An incomplete, yet full-text searchable database of thousands of digitized prosodic works published between 1569 and 1923. It collects historical documents and highlights discourses about the study of language, the study of poetry, and where and how these intersect and diverge. The PPA makes several arguments and welcomes new scholarship based on the work it gathers. Some of our initial questions include: What if we began to understand poetics in all of its historical, linguistic, and educational valences? What if literary concepts such as meter and rhythm are historically contingent and fundamentally unstable? What might scholars of distant reading the novel learn from a collection of materials pertaining to the study and philosophy of poetry?

Derrida’s Margins

Cite the dataset:

Chenoweth, Katie, Rebecca Sutton Koeser, Alexander Baron-Raiffe, Renée Altergott, Chad Córdova, Austin Hancock, Chloé Vettier, Jean Bauer, Benjamin Hicks, Nick Budak, and Kevin McElwee. 2021. Derrida's Margins Datasets. Version 1.1. October 2021. Distributed by DataSpace, Princeton University.

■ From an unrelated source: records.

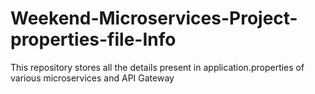 # Weekend-Microservices-Project-properties-file-Info
This repository stores all the details present in application.properties of various microservices and API Gateway
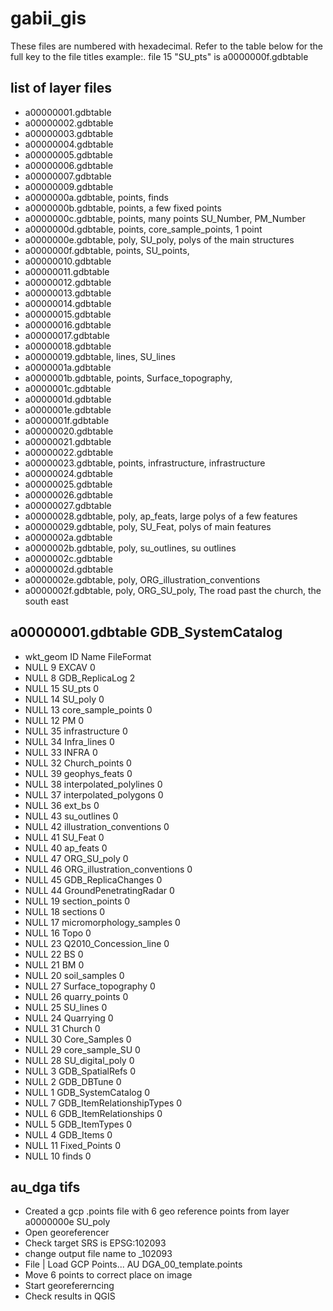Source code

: # gabii_gis

These files are numbered with hexadecimal.  Refer to the table below for the full key to the file titles
example:. file 15 "SU_pts" is a0000000f.gdbtable

## list of layer files

+ a00000001.gdbtable
+ a00000002.gdbtable
+ a00000003.gdbtable
+ a00000004.gdbtable
+ a00000005.gdbtable
+ a00000006.gdbtable
+ a00000007.gdbtable
+ a00000009.gdbtable
+ a0000000a.gdbtable, points, finds
+ a0000000b.gdbtable, points, a few fixed points
+ a0000000c.gdbtable, points, many points SU_Number, PM_Number
+ a0000000d.gdbtable, points, core_sample_points, 1 point
+ a0000000e.gdbtable, poly, SU_poly, polys of the main structures
+ a0000000f.gdbtable, points, SU_points,
+ a00000010.gdbtable
+ a00000011.gdbtable
+ a00000012.gdbtable
+ a00000013.gdbtable
+ a00000014.gdbtable
+ a00000015.gdbtable
+ a00000016.gdbtable
+ a00000017.gdbtable
+ a00000018.gdbtable
+ a00000019.gdbtable, lines, SU_lines
+ a0000001a.gdbtable
+ a0000001b.gdbtable, points, Surface_topography,
+ a0000001c.gdbtable
+ a0000001d.gdbtable
+ a0000001e.gdbtable
+ a0000001f.gdbtable
+ a00000020.gdbtable
+ a00000021.gdbtable
+ a00000022.gdbtable
+ a00000023.gdbtable, points, infrastructure, infrastructure
+ a00000024.gdbtable
+ a00000025.gdbtable
+ a00000026.gdbtable
+ a00000027.gdbtable
+ a00000028.gdbtable, poly, ap_feats, large polys of a few features
+ a00000029.gdbtable, poly, SU_Feat, polys of main features
+ a0000002a.gdbtable
+ a0000002b.gdbtable, poly, su_outlines, su outlines
+ a0000002c.gdbtable
+ a0000002d.gdbtable
+ a0000002e.gdbtable, poly, ORG_illustration_conventions
+ a0000002f.gdbtable, poly, ORG_SU_poly, The road past the church, the south east



## a00000001.gdbtable GDB_SystemCatalog

+ wkt_geom	ID	Name	FileFormat
+ NULL	9	EXCAV	0
+ NULL	8	GDB_ReplicaLog	2
+ NULL	15	SU_pts	0
+ NULL	14	SU_poly	0
+ NULL	13	core_sample_points	0
+ NULL	12	PM	0
+ NULL	35	infrastructure	0
+ NULL	34	Infra_lines	0
+ NULL	33	INFRA	0
+ NULL	32	Church_points	0
+ NULL	39	geophys_feats	0
+ NULL	38	interpolated_polylines	0
+ NULL	37	interpolated_polygons	0
+ NULL	36	ext_bs	0
+ NULL	43	su_outlines	0
+ NULL	42	illustration_conventions	0
+ NULL	41	SU_Feat	0
+ NULL	40	ap_feats	0
+ NULL	47	ORG_SU_poly	0
+ NULL	46	ORG_illustration_conventions	0
+ NULL	45	GDB_ReplicaChanges	0
+ NULL	44	GroundPenetratingRadar	0
+ NULL	19	section_points	0
+ NULL	18	sections	0
+ NULL	17	micromorphology_samples	0
+ NULL	16	Topo	0
+ NULL	23	Q2010_Concession_line	0
+ NULL	22	BS	0
+ NULL	21	BM	0
+ NULL	20	soil_samples	0
+ NULL	27	Surface_topography	0
+ NULL	26	quarry_points	0
+ NULL	25	SU_lines	0
+ NULL	24	Quarrying	0
+ NULL	31	Church	0
+ NULL	30	Core_Samples	0
+ NULL	29	core_sample_SU	0
+ NULL	28	SU_digital_poly	0
+ NULL	3	GDB_SpatialRefs	0
+ NULL	2	GDB_DBTune	0
+ NULL	1	GDB_SystemCatalog	0
+ NULL	7	GDB_ItemRelationshipTypes	0
+ NULL	6	GDB_ItemRelationships	0
+ NULL	5	GDB_ItemTypes	0
+ NULL	4	GDB_Items	0
+ NULL	11	Fixed_Points	0
+ NULL	10	finds	0


## au_dga tifs

+ Created a gcp .points file with 6 geo reference points from layer a0000000e SU_poly
+ Open georeferencer
+ Check target SRS is EPSG:102093
+ change output file name to _102093
+ File | Load GCP Points... AU DGA_00_template.points
+ Move 6 points to correct place on image
+ Start georefererncing
+ Check results in QGIS
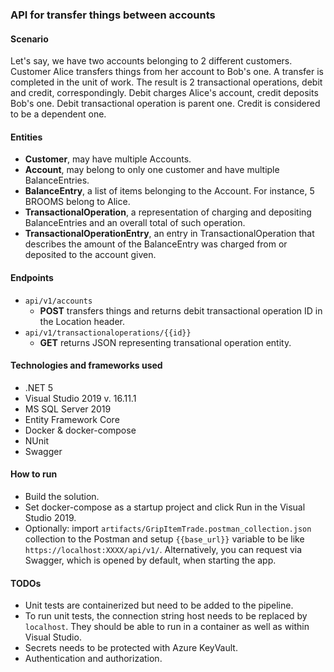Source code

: ### API for transfer things between accounts

#### Scenario
Let's say, we have two accounts belonging to 2 different customers.
Customer Alice transfers things from her account to Bob's one.
A transfer is completed in the unit of work.
The result is 2 transactional operations, debit and credit, correspondingly. Debit charges Alice's account, credit deposits Bob's one.
Debit transactional operation is parent one. Credit is considered to be a dependent one.

#### Entities
- **Customer**, may have multiple Accounts.
- **Account**, may belong to only one customer and have multiple BalanceEntries.
- **BalanceEntry**, a list of items belonging to the Account. For instance, 5 BROOMS belong to Alice.
- **TransactionalOperation**, a representation of charging and depositing BalanceEntries and an overall total of such operation.
- **TransactionalOperationEntry**, an entry in TransactionalOperation that describes the amount of the BalanceEntry was charged from or deposited to the account given.

#### Endpoints
- `api/v1/accounts`
    - **POST** transfers things and returns debit transactional operation ID in the Location header.
- `api/v1/transactionaloperations/{{id}}`
    - **GET** returns JSON representing transational operation entity.

#### Technologies and frameworks used
- .NET 5
- Visual Studio 2019 v. 16.11.1
- MS SQL Server 2019
- Entity Framework Core
- Docker & docker-compose
- NUnit
- Swagger

#### How to run
- Build the solution.
- Set docker-compose as a startup project and click Run in the Visual Studio 2019.
- Optionally: import `artifacts/GripItemTrade.postman_collection.json` collection to the Postman and setup `{{base_url}}` variable to be like `https://localhost:XXXX/api/v1/`. Alternatively, you can request via Swagger, which is opened by default, when starting the app.

#### TODOs
- Unit tests are containerized but need to be added to the pipeline.
- To run unit tests, the connection string host needs to be replaced by `localhost`. They should be able to run in a container as well as within Visual Studio.
- Secrets needs to be protected with Azure KeyVault.
- Authentication and authorization.
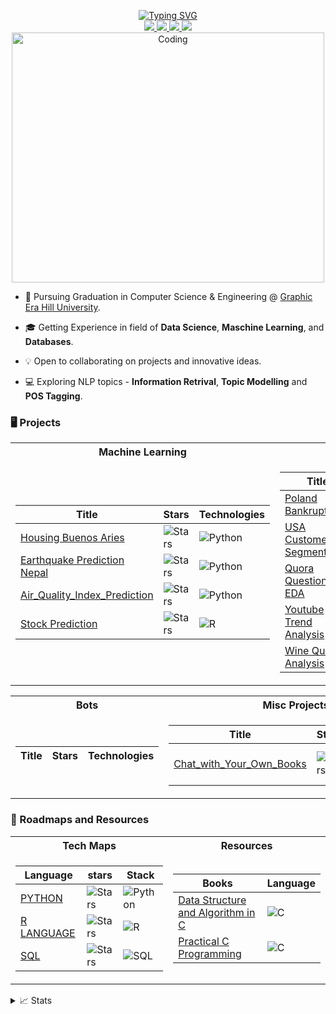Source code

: <p align="center">
<a href="https://github.com/teche74">
    <img src="https://readme-typing-svg.demolab.com?font=Georgia&size=18&duration=2000&pause=100&multiline=true&width=700&height=80&lines=Ujjwal+Bisht;Tech +Enthusiast+%7C+Grad+Student+%7C+Computer+Engineering+Understudies;Maschine+Learning+%7C+Data+Science+%7C+Web+Devlopment" alt="Typing SVG" />
</a>
<br/>

<a href="">
    <img src="https://img.shields.io/badge/Website-Bujj.io-red?style=flat-square">
</a>  
<a href="">
    <img src="https://img.shields.io/badge/PDF-CV-red?style=flat-square&logo=adobe">
</a>  
<a href="www.linkedin.com/in/ujjwal-bisht-3a09b0240">
    <img src="https://img.shields.io/badge/-Linkedin-blue?style=flat-square&logo=linkedin">
</a>
<a href="mailto:ujjwalbisht55@gmail.com">
    <img src="https://img.shields.io/badge/-Email-red?style=flat-square&logo=gmail&logoColor=white">
</a>
</a>

<br/> 

<!--
<a href="(https://github.com/teche74)">
    <img src="https://github-stats-alpha.vercel.app/api?username=teche74&cc=22272e&tc=37BCF6&ic=fff&bc=0000">
</a>
-->

<img src="https://imgs.search.brave.com/yt-lMCWw06W1S71eGi_eVH64N_SjiNe3yT5kKzBqX44/rs:fit:860:0:0/g:ce/aHR0cHM6Ly9tZWRp/YS50ZW5vci5jb20v/MnV5RU5SbWlVdDBB/QUFBTS9jb2Rpbmcu/Z2lm.gif" alt="Coding"  height= 400 width=500>


</p>

* 📖 Pursuing Graduation in Computer Science & Engineering @ [Graphic Era Hill University](https://www.gehu.ac.in/). 

* 🎓 Getting Experience in field of **Data Science**, **Maschine Learning**, and **Databases**.

* 💡 Open to collaborating on projects and innovative ideas.

* 💻 Exploring NLP topics - **Information Retrival**, **Topic Modelling** and **POS Tagging**.

### 🖥️ Projects
<table>
<tr><th>Machine Learning </th><th>Data Science</th></tr>
<tr><td>

|Title | Stars | Technologies |
|--|--|--|
| [Housing Buenos Aries](https://github.com/teche74/WorldQuant_Housing_in_Buenos_Aries) | <img alt="Stars" src="https://img.shields.io/github/stars/teche74/WorldQuant_Housing_in_Buenos_Aries?style=flat-circle&labelColor=red"/> | ![Python](https://img.shields.io/badge/Python-package%2Fv%2F%3Auser%2F%3Arepo?logo=Python&logoColor=green&labelColor=blue&color=orange)|
| [Earthquake Prediction Nepal](https://github.com/teche74/Earthquake_Prediction_Nepal) | <img alt="Stars" src="https://img.shields.io/github/stars/teche74/Earthquake_Prediction_Nepal?style=flat-circle&labelColor=red"/> | ![Python](https://img.shields.io/badge/Python-package%2Fv%2F%3Auser%2F%3Arepo?logo=Python&logoColor=green&labelColor=blue&color=orange)|
| [Air_Quality_Index_Prediction](https://github.com/teche74/Air_Quality_Index_Prediction) | <img alt="Stars" src="https://img.shields.io/github/stars/teche74/Air_Quality_Index_Prediction?style=flat-circle&labelColor=red"/> | ![Python](https://img.shields.io/badge/Python-package%2Fv%2F%3Auser%2F%3Arepo?logo=Python&logoColor=green&labelColor=blue&color=orange)|
| [Stock Prediction](https://github.com/teche74/ARIMA-Modeling-for-Stock-Prediction) | <img alt="Stars" src="https://img.shields.io/github/stars/teche74/ARIMA-Modeling-for-Stock-Prediction?style=flat-circle&labelColor=red"/> | ![R](https://img.shields.io/badge/R-package%2Fv%2F%3Auser%2F%3Arepo?logo=R&logoColor=rgba&labelColor=blue&color=orange)|

</td><td>

|Title | Stars | Technologies|
|--|--|--|
| [Poland Bankrupty](https://github.com/teche74/Poland_Bankrupty) | <img alt="Stars" src="https://img.shields.io/github/stars/teche74/Poland_Bankrupty?style=flat-circle&labelColor=orange"/> | ![Python](https://img.shields.io/badge/Python-package%2Fv%2F%3Auser%2F%3Arepo?logo=Python&logoColor=green&labelColor=blue&color=orange)|
| [USA Customer Segmentation](https://github.com/teche74/Customer_Segmentation_USA) | <img alt="Stars" src="https://img.shields.io/github/stars/teche74/Quora_Dataset_EDA?style=flat-circle&labelColor=orange"/> | ![Python](https://img.shields.io/badge/Python-package%2Fv%2F%3Auser%2F%3Arepo?logo=Python&logoColor=green&labelColor=blue&color=orange)|
| [Quora QuestionPair EDA](https://github.com/teche74/Quora_Dataset_EDA) | <img alt="Stars" src="https://img.shields.io/github/stars/teche74/Quora_Dataset_EDA?style=flat-circle&labelColor=orange"/> | ![Python](https://img.shields.io/badge/Python-package%2Fv%2F%3Auser%2F%3Arepo?logo=Python&logoColor=green&labelColor=blue&color=orange)|
| [Youtube Trend Analysis](https://github.com/teche74/YT_TrendingVideos_Analysis_Using_R) | <img alt="Stars" src="https://img.shields.io/github/stars/teche74/YT_TrendingVideos_Analysis_Using_R?style=flat-circle&labelColor=orange"/> | ![R](https://img.shields.io/badge/R-package%2Fv%2F%3Auser%2F%3Arepo?logo=R&logoColor=rgba&labelColor=blue&color=orange)|
| [Wine Quality Analysis](https://github.com/teche74/WhiteWine_Quality_Prediction) | <img alt="Stars" src="https://img.shields.io/github/stars/teche74/WhiteWine_Quality_Prediction?style=flat-circle&labelColor=orange"/> | ![R](https://img.shields.io/badge/R-package%2Fv%2F%3Auser%2F%3Arepo?logo=R&logoColor=rgba&labelColor=blue&color=orange)|

</td></tr> </table>

<table>
<tr><th>Bots </th><th>Misc Projects </th></tr>
<tr><td>

|Title | Stars | Technologies|
|--|--|--|

</td><td>

|Title | Stars | Technologies|
|--|--|--|
| [Chat_with_Your_Own_Books ](https://github.com/teche74/Chat_with_Your_Own_Books) | <img alt="Stars" src="https://img.shields.io/github/stars/teche74/Chat_with_Your_Own_Books?style=flat-circle&labelColor=red"/> |![Langchain](https://github.com/teche74/teche74/assets/129526047/2ab41d79-3658-48c7-8bf1-7096cfa1d066) ![Streamlit](https://github.com/teche74/teche74/assets/129526047/6ff725a1-3b0a-4bb0-ab8a-93ab62589bf1)  ![Qdrant](https://github.com/teche74/teche74/assets/129526047/3515b954-cacf-4d08-8cde-0f90befae38e) |
 
</td></tr> </table>

### 📌 Roadmaps and Resources
<table>
<tr><th>Tech Maps </th><th>Resources</th></tr>
<tr><td>

|Language |  stars | Stack |  
|--|--|--|
| [PYTHON](https://github.com/teche74/) | <img alt="Stars" src="https://img.shields.io/github/stars/teche74/?style=flat-circle&labelColor=red"/> | ![Python](https://img.shields.io/badge/python-package%2Fv%2F%3Auser%2F%3Arepo?style=for-the-badge&logo=python&logoColor=green&labelColor=black&color=red)|
| [R LANGUAGE](https://github.com/teche74/) | <img alt="Stars" src="https://img.shields.io/github/stars/teche74/?style=flat-circle&labelColor=red"/> | ![R](https://img.shields.io/badge/R-package%2Fv%2F%3Auser%2F%3Arepo?style=for-the-badge&logo=R&logoColor=blue&label=R%20Studio&labelColor=black&color=red)|
| [SQL](https://github.com/teche74/) | <img alt="Stars" src="https://img.shields.io/github/stars/teche74/?style=flat-circle&labelColor=red"/> | ![SQL](https://img.shields.io/badge/sql-package%2Fv%2F%3Auser%2F%3Arepo?style=for-the-badge&logo=Oracle&logoColor=blue&labelColor=black&color=red)|

</td><td>

|Books  | Language|
|--|--|
| [Data Structure and Algorithm in C](https://github.com/teche74/My_Tech_Library/blob/main/Book_Data_Structure_And_Algorithms_In_C.pdf) | ![C](https://img.shields.io/badge/c-package%2Fv%2F%3Auser%2F%3Arepo?style=for-the-badge&logoColor=White&labelColor=black&color=black)|
| [Practical C Programming](https://github.com/teche74/My_Tech_Library/blob/main/O%20Reilly%20-%20Practical%20C%20Programming%2C%203rd%20Edition.pdf) | ![C](https://img.shields.io/badge/c-package%2Fv%2F%3Auser%2F%3Arepo?style=for-the-badge&logoColor=White&labelColor=black&color=black)|

</td></tr> </table>


<details>
<summary>📈 Stats</summary>
<br>
My Github Stats


![](http://github-profile-summary-cards.vercel.app/api/cards/repos-per-language?username=teche74&theme=dracula) 
![](http://github-profile-summary-cards.vercel.app/api/cards/most-commit-language?username=teche74&theme=dracula)


<br>
Currently Coding & Listening to:

[![Spotify](https://novatorem.vercel.app/api/spotify)](https://open.spotify.com/user/31lx4jv3jp2wfurwv62ynv5f7wyq)


</details>
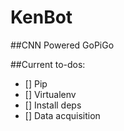 # KenBot
##CNN Powered GoPiGo

##Current to-dos:
- [] Pip
- [] Virtualenv
- [] Install deps
- [] Data acquisition
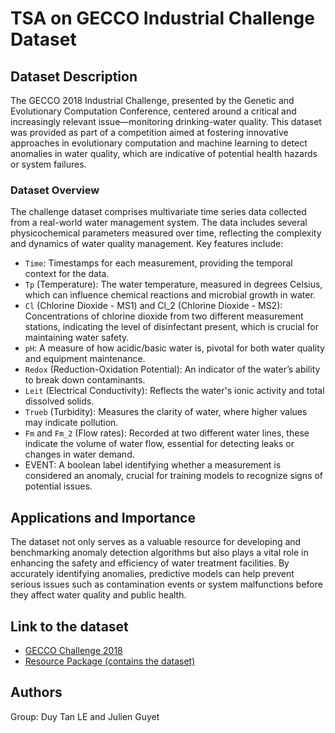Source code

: # TSA on GECCO Industrial Challenge Dataset

## Dataset Description

The GECCO 2018 Industrial Challenge, presented by the Genetic and Evolutionary Computation Conference, centered around a critical and increasingly relevant issue—monitoring drinking-water quality. This dataset was provided as part of a competition aimed at fostering innovative approaches in evolutionary computation and machine learning to detect anomalies in water quality, which are indicative of potential health hazards or system failures.

### Dataset Overview
The challenge dataset comprises multivariate time series data collected from a real-world water management system. The data includes several physicochemical parameters measured over time, reflecting the complexity and dynamics of water quality management. Key features include:

- `Time`: Timestamps for each measurement, providing the temporal context for the data.
- `Tp` (Temperature): The water temperature, measured in degrees Celsius, which can influence chemical reactions and microbial growth in water.
- `Cl` (Chlorine Dioxide - MS1) and Cl_2 (Chlorine Dioxide - MS2): Concentrations of chlorine dioxide from two different measurement stations, indicating the level of disinfectant present, which is crucial for maintaining water safety.
- `pH`: A measure of how acidic/basic water is, pivotal for both water quality and equipment maintenance.
- `Redox` (Reduction-Oxidation Potential): An indicator of the water’s ability to break down contaminants.
- `Leit` (Electrical Conductivity): Reflects the water's ionic activity and total dissolved solids.
- `Trueb` (Turbidity): Measures the clarity of water, where higher values may indicate pollution.
- `Fm` and `Fm_2` (Flow rates): Recorded at two different water lines, these indicate the volume of water flow, essential for detecting leaks or changes in water demand.
- EVENT: A boolean label identifying whether a measurement is considered an anomaly, crucial for training models to recognize signs of potential issues.

## Applications and Importance

The dataset not only serves as a valuable resource for developing and benchmarking anomaly detection algorithms but also plays a vital role in enhancing the safety and efficiency of water treatment facilities. By accurately identifying anomalies, predictive models can help prevent serious issues such as contamination events or system malfunctions before they affect water quality and public health.

## Link to the dataset

- [GECCO Challenge 2018](https://www.spotseven.de/gecco/gecco-challenge/gecco-challenge-2018/)
- [Resource Package (contains the dataset)](https://www.spotseven.de/wp-content/uploads/2018/03/ResourcePackage2018.zip)

## Authors

Group: Duy Tan LE and Julien Guyet

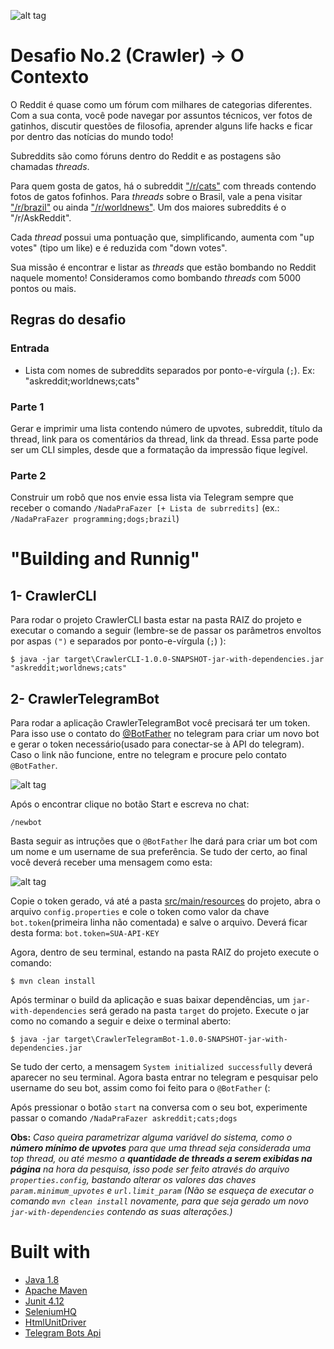 ![alt tag](https://image.ibb.co/cxL9L7/oie_46110_KTed_V2_KJ.png)

# Desafio No.2 (Crawler) → O Contexto
O Reddit é quase como um fórum com milhares de categorias diferentes. Com a sua conta, você pode navegar por assuntos técnicos, ver fotos de gatinhos, discutir questões de filosofia, aprender alguns life hacks e ficar por dentro das notícias do mundo todo!

Subreddits são como fóruns dentro do Reddit e as postagens são chamadas *threads*.

Para quem gosta de gatos, há o subreddit ["/r/cats"](https://www.reddit.com/r/cats) com threads contendo fotos de gatos fofinhos.
Para *threads* sobre o Brasil, vale a pena visitar ["/r/brazil"](https://www.reddit.com/r/brazil) ou ainda ["/r/worldnews"](https://www.reddit.com/r/worldnews/).
Um dos maiores subreddits é o "/r/AskReddit".

Cada *thread* possui uma pontuação que, simplificando, aumenta com "up votes" (tipo um like) e é reduzida com "down votes".

Sua missão é encontrar e listar as *threads* que estão bombando no Reddit naquele momento!
Consideramos como bombando *threads* com 5000 pontos ou mais.


## Regras do desafio

### Entrada
- Lista com nomes de subreddits separados por ponto-e-vírgula (`;`). Ex: "askreddit;worldnews;cats"

### Parte 1
Gerar e imprimir uma lista contendo número de upvotes, subreddit, título da thread, link para os comentários da thread, link da thread.
Essa parte pode ser um CLI simples, desde que a formatação da impressão fique legível.

### Parte 2
Construir um robô que nos envie essa lista via Telegram sempre que receber o comando `/NadaPraFazer [+ Lista de subrredits]` (ex.: `/NadaPraFazer programming;dogs;brazil`)


# "Building and Runnig"


## 1- CrawlerCLI
Para rodar o projeto CrawlerCLI basta estar na pasta RAIZ do projeto e executar o comando a seguir (lembre-se de passar os parâmetros envoltos por aspas `(")` e separados por ponto-e-vírgula (`;`) ):

    $ java -jar target\CrawlerCLI-1.0.0-SNAPSHOT-jar-with-dependencies.jar "askreddit;worldnews;cats"

    
## 2- CrawlerTelegramBot
Para rodar a aplicação CrawlerTelegramBot você precisará ter um token. Para isso use o contato do [@BotFather](https://telegram.me/BotFather) no telegram para criar um novo bot e gerar o token necessário(usado para conectar-se à API do telegram). Caso o link não funcione, entre no telegram e procure pelo contato `@BotFather`.

![alt tag](http://image.ibb.co/ccFU57/find_botfather_ANDROID.jpg)

Após o encontrar clique no botão Start e escreva no chat:

    /newbot
    
Basta seguir as intruções que o `@BotFather` lhe dará para criar um bot com um nome e um username de sua preferência. Se tudo der certo, ao final você deverá receber uma mensagem como esta:

![alt tag](http://image.ibb.co/kqxdXn/botfather_token_message.png)
        
Copie o token gerado, vá até a pasta [src/main/resources](github.com/idwall/desafios/tree/master/crawlertelegrambot/src/main/resources) do projeto, abra o arquivo `config.properties` e cole o token como valor da chave `bot.token`(primeira linha não comentada) e salve o arquivo. Deverá ficar desta forma: `bot.token=SUA-API-KEY`

Agora, dentro de seu terminal, estando na pasta RAIZ do projeto execute o comando:

    $ mvn clean install

Após terminar o build da aplicação e suas baixar dependências, um `jar-with-dependencies` será gerado na pasta `target` do projeto. Execute o jar como no comando a seguir e deixe o terminal aberto:

    $ java -jar target\CrawlerTelegramBot-1.0.0-SNAPSHOT-jar-with-dependencies.jar
    
Se tudo der certo, a mensagem `System initialized successfully` deverá aparecer no seu terminal. Agora basta entrar no telegram e pesquisar pelo username do seu bot, assim como foi feito para o `@BotFather` (:

Após pressionar o botão `start` na conversa com o seu bot, experimente passar o comando `/NadaPraFazer askreddit;cats;dogs`

**Obs:** _Caso queira parametrizar alguma variável do sistema, como o **número mínimo de upvotes** para que uma thread seja considerada uma top thread, ou até mesmo a **quantidade de threads a serem exibidas na página** na hora da pesquisa, isso pode ser feito através do arquivo `properties.config`, bastando alterar os valores das chaves `param.minimum_upvotes` e `url.limit_param` (Não se esqueça de executar o comando `mvn clean install` novamente, para que seja gerado um novo `jar-with-dependencies` contendo as suas alterações.)_

# Built with

- [Java 1.8](https://docs.oracle.com/javase/8/docs/api/)
- [Apache Maven](http://maven.apache.org/guides/)
- [Junit 4.12](https://github.com/junit-team/junit4)
- [SeleniumHQ](https://github.com/SeleniumHQ)
- [HtmlUnitDriver](https://github.com/SeleniumHQ/htmlunit-driver)
- [Telegram Bots Api](https://core.telegram.org/bots/api)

A website and online research tool for annotations from the Library of Jacques Derrida, housed at Princeton University Library (PUL). Jacques Derrida is one of the major figures of twentieth-century thought, and his library––which bears the traces of decades of close reading––represents a major intellectual archive. The first phase of the project focused on annotations related to Derrida’s landmark 1967 work De la grammatologie (Of Grammatology).